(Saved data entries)
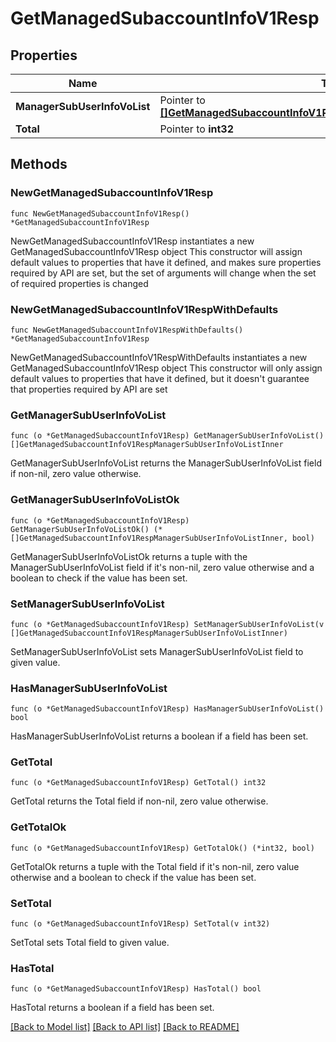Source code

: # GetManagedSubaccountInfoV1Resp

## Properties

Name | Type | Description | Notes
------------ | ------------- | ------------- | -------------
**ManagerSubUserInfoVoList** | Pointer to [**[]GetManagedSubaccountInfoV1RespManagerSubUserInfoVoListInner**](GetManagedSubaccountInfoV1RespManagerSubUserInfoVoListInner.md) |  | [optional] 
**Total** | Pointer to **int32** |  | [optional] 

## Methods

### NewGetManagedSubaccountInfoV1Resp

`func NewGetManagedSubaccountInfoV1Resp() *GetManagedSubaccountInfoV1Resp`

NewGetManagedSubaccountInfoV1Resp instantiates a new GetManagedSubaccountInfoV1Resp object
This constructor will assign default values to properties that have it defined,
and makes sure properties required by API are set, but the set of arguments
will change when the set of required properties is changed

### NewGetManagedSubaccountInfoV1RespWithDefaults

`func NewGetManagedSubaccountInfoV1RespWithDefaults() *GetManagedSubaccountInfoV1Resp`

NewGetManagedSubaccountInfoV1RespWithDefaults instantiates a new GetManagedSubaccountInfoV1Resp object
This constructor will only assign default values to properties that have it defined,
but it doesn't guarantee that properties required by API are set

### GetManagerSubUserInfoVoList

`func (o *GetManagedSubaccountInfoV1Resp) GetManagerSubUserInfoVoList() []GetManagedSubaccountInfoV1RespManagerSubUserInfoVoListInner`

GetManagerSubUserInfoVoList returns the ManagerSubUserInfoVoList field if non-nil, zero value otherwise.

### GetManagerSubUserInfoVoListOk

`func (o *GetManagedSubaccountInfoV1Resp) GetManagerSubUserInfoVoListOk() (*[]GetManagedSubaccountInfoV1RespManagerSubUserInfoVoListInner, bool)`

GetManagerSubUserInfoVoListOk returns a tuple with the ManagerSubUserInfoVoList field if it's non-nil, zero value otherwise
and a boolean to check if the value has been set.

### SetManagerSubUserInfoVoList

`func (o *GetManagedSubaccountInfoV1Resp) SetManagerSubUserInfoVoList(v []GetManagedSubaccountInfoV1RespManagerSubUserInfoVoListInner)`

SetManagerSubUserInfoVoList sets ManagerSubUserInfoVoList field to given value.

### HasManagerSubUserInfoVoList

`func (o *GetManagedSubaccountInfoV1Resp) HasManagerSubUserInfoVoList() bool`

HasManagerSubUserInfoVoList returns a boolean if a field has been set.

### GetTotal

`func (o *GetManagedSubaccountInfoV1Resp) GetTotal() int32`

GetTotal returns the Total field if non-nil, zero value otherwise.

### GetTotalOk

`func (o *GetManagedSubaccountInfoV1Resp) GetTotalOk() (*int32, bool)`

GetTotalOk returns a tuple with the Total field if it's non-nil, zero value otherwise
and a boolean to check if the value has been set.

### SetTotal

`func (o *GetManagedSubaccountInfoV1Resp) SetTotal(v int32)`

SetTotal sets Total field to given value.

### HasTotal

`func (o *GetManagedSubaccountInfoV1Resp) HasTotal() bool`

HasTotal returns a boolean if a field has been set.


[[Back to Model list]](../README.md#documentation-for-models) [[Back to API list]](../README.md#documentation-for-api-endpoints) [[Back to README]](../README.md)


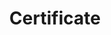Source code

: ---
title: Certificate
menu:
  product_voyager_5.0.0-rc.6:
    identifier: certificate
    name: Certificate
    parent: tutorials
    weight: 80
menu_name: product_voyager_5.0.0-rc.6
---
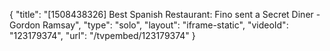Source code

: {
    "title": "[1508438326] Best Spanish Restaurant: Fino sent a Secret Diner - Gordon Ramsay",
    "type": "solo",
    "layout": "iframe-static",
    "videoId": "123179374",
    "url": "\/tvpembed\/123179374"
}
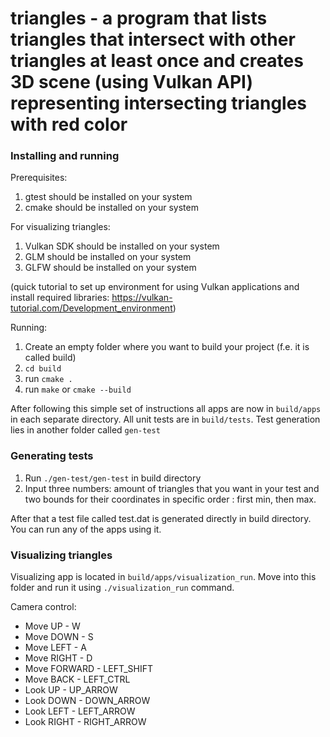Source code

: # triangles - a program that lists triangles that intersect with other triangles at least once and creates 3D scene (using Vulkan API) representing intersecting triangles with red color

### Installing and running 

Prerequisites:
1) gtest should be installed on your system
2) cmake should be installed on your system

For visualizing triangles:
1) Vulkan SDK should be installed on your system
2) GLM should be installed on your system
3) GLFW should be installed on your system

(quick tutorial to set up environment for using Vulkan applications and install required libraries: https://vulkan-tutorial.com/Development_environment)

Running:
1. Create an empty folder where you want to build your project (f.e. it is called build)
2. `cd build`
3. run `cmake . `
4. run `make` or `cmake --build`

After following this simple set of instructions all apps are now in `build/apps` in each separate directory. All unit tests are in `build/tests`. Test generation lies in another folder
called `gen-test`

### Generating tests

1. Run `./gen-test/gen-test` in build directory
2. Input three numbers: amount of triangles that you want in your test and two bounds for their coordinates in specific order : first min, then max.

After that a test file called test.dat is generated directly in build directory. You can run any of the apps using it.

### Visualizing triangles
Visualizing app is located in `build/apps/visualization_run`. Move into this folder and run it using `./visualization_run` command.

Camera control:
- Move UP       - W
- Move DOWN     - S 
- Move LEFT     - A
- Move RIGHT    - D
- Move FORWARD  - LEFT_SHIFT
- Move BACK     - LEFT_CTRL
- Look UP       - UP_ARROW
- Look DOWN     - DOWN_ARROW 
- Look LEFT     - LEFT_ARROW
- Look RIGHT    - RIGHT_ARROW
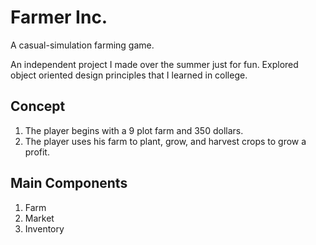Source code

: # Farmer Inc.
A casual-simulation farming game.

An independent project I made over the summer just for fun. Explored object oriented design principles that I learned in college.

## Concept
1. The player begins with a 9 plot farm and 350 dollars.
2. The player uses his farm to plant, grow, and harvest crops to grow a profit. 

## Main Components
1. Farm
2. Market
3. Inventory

---

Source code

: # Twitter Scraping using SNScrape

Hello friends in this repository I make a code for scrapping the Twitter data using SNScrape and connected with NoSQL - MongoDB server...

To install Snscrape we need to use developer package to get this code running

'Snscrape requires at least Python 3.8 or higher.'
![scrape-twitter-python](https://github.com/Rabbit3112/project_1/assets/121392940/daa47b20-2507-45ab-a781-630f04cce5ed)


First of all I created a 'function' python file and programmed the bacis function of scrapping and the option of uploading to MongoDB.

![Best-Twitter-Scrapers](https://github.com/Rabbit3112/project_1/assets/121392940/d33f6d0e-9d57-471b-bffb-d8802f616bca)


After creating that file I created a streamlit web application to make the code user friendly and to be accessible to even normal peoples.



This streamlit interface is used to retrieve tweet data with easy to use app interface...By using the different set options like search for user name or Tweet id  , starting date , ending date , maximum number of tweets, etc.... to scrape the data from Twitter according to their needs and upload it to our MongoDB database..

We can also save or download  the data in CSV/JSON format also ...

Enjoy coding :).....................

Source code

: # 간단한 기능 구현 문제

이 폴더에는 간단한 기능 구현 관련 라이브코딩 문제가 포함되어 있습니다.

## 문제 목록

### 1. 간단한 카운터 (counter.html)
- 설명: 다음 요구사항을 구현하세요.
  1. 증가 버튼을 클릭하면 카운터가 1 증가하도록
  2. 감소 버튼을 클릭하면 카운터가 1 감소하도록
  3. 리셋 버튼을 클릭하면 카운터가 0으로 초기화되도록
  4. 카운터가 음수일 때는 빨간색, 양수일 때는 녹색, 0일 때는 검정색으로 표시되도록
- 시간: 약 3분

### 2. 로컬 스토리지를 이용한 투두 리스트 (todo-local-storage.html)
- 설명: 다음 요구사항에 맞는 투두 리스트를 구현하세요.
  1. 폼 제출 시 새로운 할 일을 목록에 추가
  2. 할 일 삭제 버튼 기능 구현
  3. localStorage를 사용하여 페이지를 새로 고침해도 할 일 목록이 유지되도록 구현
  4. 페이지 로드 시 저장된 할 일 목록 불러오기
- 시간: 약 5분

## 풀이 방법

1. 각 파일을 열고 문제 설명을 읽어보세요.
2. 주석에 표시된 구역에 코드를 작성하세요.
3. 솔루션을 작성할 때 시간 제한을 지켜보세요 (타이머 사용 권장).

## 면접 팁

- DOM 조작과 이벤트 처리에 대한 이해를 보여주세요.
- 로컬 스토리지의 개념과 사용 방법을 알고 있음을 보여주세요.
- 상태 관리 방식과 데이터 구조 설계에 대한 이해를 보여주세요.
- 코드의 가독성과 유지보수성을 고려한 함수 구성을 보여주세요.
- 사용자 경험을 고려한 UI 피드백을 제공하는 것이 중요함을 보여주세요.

---

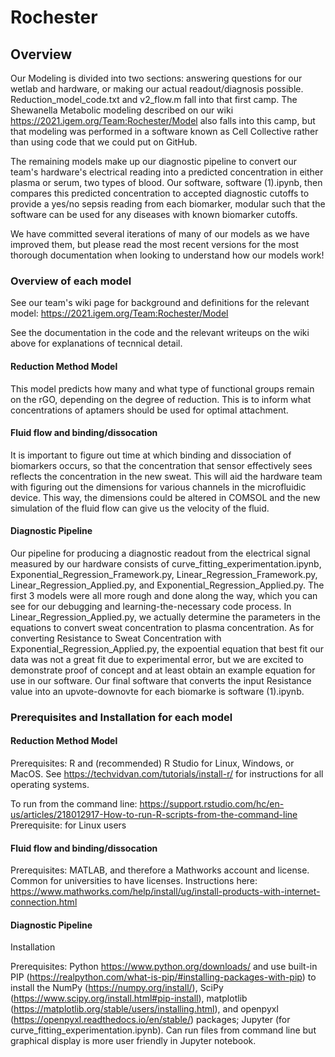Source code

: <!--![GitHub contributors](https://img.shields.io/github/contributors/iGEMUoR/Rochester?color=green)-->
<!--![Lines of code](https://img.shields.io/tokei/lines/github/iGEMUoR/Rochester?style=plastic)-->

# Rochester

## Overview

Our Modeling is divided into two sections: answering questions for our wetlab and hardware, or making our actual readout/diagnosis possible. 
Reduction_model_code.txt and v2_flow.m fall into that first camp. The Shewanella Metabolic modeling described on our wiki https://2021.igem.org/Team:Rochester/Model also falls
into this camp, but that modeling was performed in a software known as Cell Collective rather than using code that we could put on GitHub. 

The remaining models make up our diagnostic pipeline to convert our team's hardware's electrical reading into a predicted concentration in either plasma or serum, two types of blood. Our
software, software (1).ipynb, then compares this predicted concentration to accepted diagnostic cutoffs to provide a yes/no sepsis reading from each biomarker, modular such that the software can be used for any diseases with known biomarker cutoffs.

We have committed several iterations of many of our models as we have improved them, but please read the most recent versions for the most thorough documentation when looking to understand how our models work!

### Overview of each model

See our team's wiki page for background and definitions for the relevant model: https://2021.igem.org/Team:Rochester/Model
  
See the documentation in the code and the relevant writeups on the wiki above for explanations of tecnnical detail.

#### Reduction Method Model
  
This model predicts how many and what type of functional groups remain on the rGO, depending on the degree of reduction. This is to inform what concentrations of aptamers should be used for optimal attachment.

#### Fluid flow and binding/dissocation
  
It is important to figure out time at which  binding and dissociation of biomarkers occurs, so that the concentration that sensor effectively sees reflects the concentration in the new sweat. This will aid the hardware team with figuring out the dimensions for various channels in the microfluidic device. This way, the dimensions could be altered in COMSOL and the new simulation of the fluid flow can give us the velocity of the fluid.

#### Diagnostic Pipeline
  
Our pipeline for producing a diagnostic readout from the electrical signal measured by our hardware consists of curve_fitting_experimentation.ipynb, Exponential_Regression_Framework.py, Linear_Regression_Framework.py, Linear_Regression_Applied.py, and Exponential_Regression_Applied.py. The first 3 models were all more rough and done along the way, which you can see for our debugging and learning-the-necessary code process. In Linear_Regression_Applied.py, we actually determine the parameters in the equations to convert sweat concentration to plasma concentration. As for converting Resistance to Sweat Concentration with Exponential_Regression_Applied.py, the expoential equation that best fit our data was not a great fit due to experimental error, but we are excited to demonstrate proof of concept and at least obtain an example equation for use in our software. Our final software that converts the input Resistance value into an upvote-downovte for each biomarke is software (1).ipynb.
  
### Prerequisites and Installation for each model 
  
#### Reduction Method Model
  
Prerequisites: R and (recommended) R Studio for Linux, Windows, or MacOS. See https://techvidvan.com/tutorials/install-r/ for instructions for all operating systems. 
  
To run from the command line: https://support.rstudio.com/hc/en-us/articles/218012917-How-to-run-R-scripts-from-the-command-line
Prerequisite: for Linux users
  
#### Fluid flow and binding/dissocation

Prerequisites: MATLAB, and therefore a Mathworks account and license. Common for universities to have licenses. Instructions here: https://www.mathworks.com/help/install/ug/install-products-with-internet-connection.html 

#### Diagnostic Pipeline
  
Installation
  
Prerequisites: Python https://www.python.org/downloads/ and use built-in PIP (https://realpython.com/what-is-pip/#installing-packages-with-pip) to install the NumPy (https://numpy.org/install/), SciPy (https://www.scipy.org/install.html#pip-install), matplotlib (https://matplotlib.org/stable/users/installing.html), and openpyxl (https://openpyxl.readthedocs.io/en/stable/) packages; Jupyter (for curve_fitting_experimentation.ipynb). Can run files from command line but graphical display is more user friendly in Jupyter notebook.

THE TASK –
Write out exactly the run of lines above that starts at the line containing "1) gtest should be installed on your system" and ends at the line containing "3. Inventory". Include both, and leave the pictures out.

WRITTEN ANSWER –
1) gtest should be installed on your system
2) cmake should be installed on your system

For visualizing triangles:
1) Vulkan SDK should be installed on your system
2) GLM should be installed on your system
3) GLFW should be installed on your system

(quick tutorial to set up environment for using Vulkan applications and install required libraries: https://vulkan-tutorial.com/Development_environment)

Running:
1. Create an empty folder where you want to build your project (f.e. it is called build)
2. `cd build`
3. run `cmake . `
4. run `make` or `cmake --build`

After following this simple set of instructions all apps are now in `build/apps` in each separate directory. All unit tests are in `build/tests`. Test generation lies in another folder
called `gen-test`

### Generating tests

1. Run `./gen-test/gen-test` in build directory
2. Input three numbers: amount of triangles that you want in your test and two bounds for their coordinates in specific order : first min, then max.

After that a test file called test.dat is generated directly in build directory. You can run any of the apps using it.

### Visualizing triangles
Visualizing app is located in `build/apps/visualization_run`. Move into this folder and run it using `./visualization_run` command.

Camera control:
- Move UP       - W
- Move DOWN     - S 
- Move LEFT     - A
- Move RIGHT    - D
- Move FORWARD  - LEFT_SHIFT
- Move BACK     - LEFT_CTRL
- Look UP       - UP_ARROW
- Look DOWN     - DOWN_ARROW 
- Look LEFT     - LEFT_ARROW
- Look RIGHT    - RIGHT_ARROW
Source code

: # Farmer Inc.
A casual-simulation farming game.

An independent project I made over the summer just for fun. Explored object oriented design principles that I learned in college.

## Concept
1. The player begins with a 9 plot farm and 350 dollars.
2. The player uses his farm to plant, grow, and harvest crops to grow a profit. 

## Main Components
1. Farm
2. Market
3. Inventory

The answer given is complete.